Em todo o caso, as sondagens apontam para a eleição de Rui Tavares, e se assim acontecer será eleito com todo o mérito. Contou com uma enorme vantagem decorrente da eleição de Joacine Katar Moreira em 2019: a possibilidade de participar nos debates reservados aos partidos com representação parlamentar. Uma vantagem que decorreu do que começou por ser (e ainda é) uma pedra no sapato. O processo de rutura entre Joacine e o Livre foi traumático e deixou marcas profundas no partido. O bom ou mau feitio de Joacine e de Rui Tavares pesaram, certamente, no desfecho, mas as questões políticas vão muito além desse fator. Joacine aceitou candidatar-se pelo Livre aceitando, evidentemente, o programa do partido. Por outro lado, nada há no ideário do Livre ou no pensamento dos seus militantes (que conheci bem nas eleições de 2015) que se oponha ou coloque sequer reticências aos movimentos anti-racistas e decoloniais em que Joacine fez assentar a sua ação política. O desacerto terá resultado não tanto da oposição às ideias mas antes da centralidade que lhes caberia assumir. Joacine quis orientar o Livre para uma luta necessária e bastante invisibilizada na sociedade portuguesa, concretamente o racismo estrutural, o combate à herança colonial, a necessidade de dar voz aos subalternos. Não colidindo com estes objetivos, a agenda do Livre era mais abrangente.
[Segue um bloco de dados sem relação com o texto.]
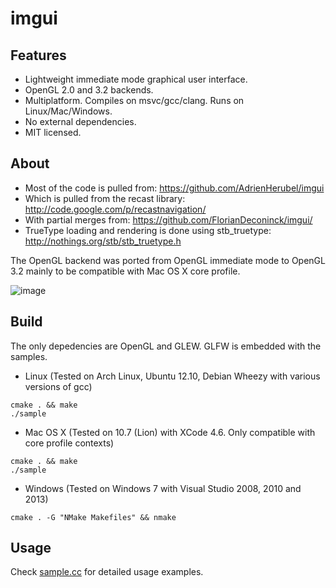 imgui
=====

Features
--------

- Lightweight immediate mode graphical user interface.
- OpenGL 2.0 and 3.2 backends.
- Multiplatform. Compiles on msvc/gcc/clang. Runs on Linux/Mac/Windows.
- No external dependencies.
- MIT licensed.

About
-----

- Most of the code is pulled from: https://github.com/AdrienHerubel/imgui
- Which is pulled from the recast library: http://code.google.com/p/recastnavigation/
- With partial merges from: https://github.com/FlorianDeconinck/imgui/
- TrueType loading and rendering is done using stb_truetype: http://nothings.org/stb/stb_truetype.h


The OpenGL backend was ported from OpenGL immediate mode to OpenGL 3.2 mainly to be compatible with Mac OS X core profile.

![image](https://raw.github.com/r-lyeh/depot/master/imgui.png)

Build
-----

The only depedencies are OpenGL and GLEW. GLFW is embedded with the samples.

- Linux (Tested on Arch Linux, Ubuntu 12.10, Debian Wheezy with various versions of gcc)
```
cmake . && make
./sample
```

- Mac OS X (Tested on 10.7 (Lion) with XCode 4.6. Only compatible with core profile contexts)
```
cmake . && make
./sample
```

- Windows (Tested on Windows 7 with Visual Studio 2008, 2010 and 2013)
```
cmake . -G "NMake Makefiles" && nmake
```

Usage
-----

Check [sample.cc](sample.cc) for detailed usage examples.
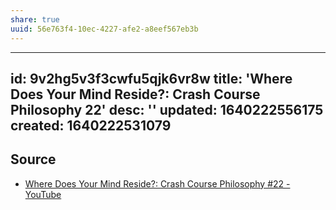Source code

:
 ```yaml
---
share: true
uuid: 56e763f4-10ec-4227-afe2-a8eef567eb3b
---
```

---
id: 9v2hg5v3f3cwfu5qjk6vr8w
title: 'Where Does Your Mind Reside?: Crash Course Philosophy 22'
desc: ''
updated: 1640222556175
created: 1640222531079
---

## Source

* [Where Does Your Mind Reside?: Crash Course Philosophy #22 - YouTube](https://www.youtube.com/watch?v=3SJROTXnmus)
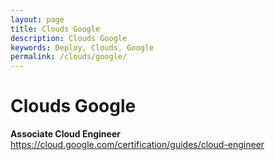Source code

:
 ```yaml
---
layout: page
title: Clouds Google
description: Clouds Google
keywords: Deploy, Clouds, Google
permalink: /clouds/google/
---
```


# Clouds Google

**Associate Cloud Engineer**  
https://cloud.google.com/certification/guides/cloud-engineer
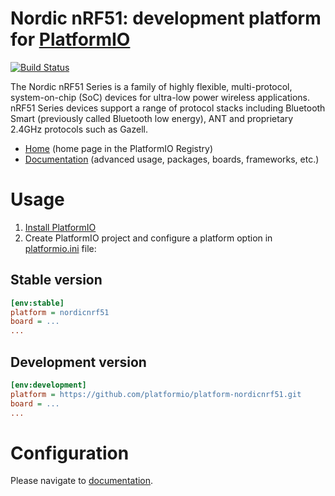 # Nordic nRF51: development platform for [PlatformIO](http://platformio.org)

[![Build Status](https://github.com/platformio/platform-nordicnrf51/workflows/Examples/badge.svg)](https://github.com/platformio/platform-nordicnrf51/actions)

The Nordic nRF51 Series is a family of highly flexible, multi-protocol, system-on-chip (SoC) devices for ultra-low power wireless applications. nRF51 Series devices support a range of protocol stacks including Bluetooth Smart (previously called Bluetooth low energy), ANT and proprietary 2.4GHz protocols such as Gazell.

* [Home](https://registry.platformio.org/platforms/platformio/nordicnrf51) (home page in the PlatformIO Registry)
* [Documentation](https://docs.platformio.org/page/platforms/nordicnrf51.html) (advanced usage, packages, boards, frameworks, etc.)

# Usage

1. [Install PlatformIO](http://platformio.org)
2. Create PlatformIO project and configure a platform option in [platformio.ini](https://docs.platformio.org/page/projectconf.html) file:

## Stable version

```ini
[env:stable]
platform = nordicnrf51
board = ...
...
```

## Development version

```ini
[env:development]
platform = https://github.com/platformio/platform-nordicnrf51.git
board = ...
...
```

# Configuration

Please navigate to [documentation](https://docs.platformio.org/page/platforms/nordicnrf51.html).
A vontade de Joacine confrontou-se com pelo menos dois problemas. Por um lado significava afunilar o projeto político do Livre, subalternizando a visão global que tem dos problemas do país à focalização num tema fraturante, capaz de captar interesse e militância, mas que faria do Livre um partido de nicho. O segundo problema é mais profundo. Tem a ver com a colisão entre uma visão de rutura estrutural (aquilo a que Joacine chama «radicalismo de esquerda») e a matriz fundacional do Livre. Este partido, que é ainda e talvez nunca deixe de ser o «partido de Rui Tavares», tem uma matriz que é mais de reforço ou reajuste que de rutura. Tal como o seu fundador, é um partido europeísta, defensor da democracia representativa e da herança política liberal, valorizando o progresso científico dentro das coordenadas definidas desde o Iluminismo. Dizendo de outra forma: reconhece as fragilidades do modelo atual mas não culpa o modelo em si, antes a forma como foi sendo aplicado nos processos políticos concretos. Creio que foi esta colisão política que esteve na base da rutura, muito embora o que tenha vindo à superfície tenha sido a espuma de confrontos e acertos de contas pessoais.
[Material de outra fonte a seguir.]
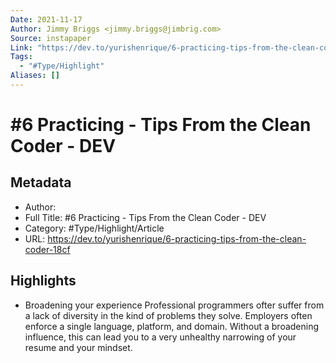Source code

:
 ```yaml
---
Date: 2021-11-17
Author: Jimmy Briggs <jimmy.briggs@jimbrig.com>
Source: instapaper
Link: "https://dev.to/yurishenrique/6-practicing-tips-from-the-clean-coder-18cf"
Tags:
  - "#Type/Highlight"
Aliases: []
---
```


# \#6 Practicing - Tips From the Clean Coder - DEV

## Metadata

* Author: 
* Full Title: #6 Practicing - Tips From the Clean Coder - DEV
* Category: #Type/Highlight/Article
* URL: https://dev.to/yurishenrique/6-practicing-tips-from-the-clean-coder-18cf

## Highlights

* Broadening your experience
  Professional programmers ofter suffer from a lack of diversity in the kind of problems they solve. Employers often enforce a single language, platform, and domain. Without a broadening influence, this can lead you to a very unhealthy narrowing of your resume and your mindset.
O Livre sentiu-se livre para refazer o seu caminho, tal como Joacine se deve sentir livre para fazer o seu. Tem a seu favor o crédito eleitoral que permitiu a Rui Tavares entrar no «campeonato dos grandes», mas não deve esquecer que a visibilidade que ganhou e a pode catapultar para outros projetos fica a dever-se ao Livre. Quanto ao resto, as lutas de Joacine fazem falta no espaço público e político português, tal como Rui Tavares pode acrescentar algo de muito positivo ao debate parlamentar caso venha a ser eleito como espero.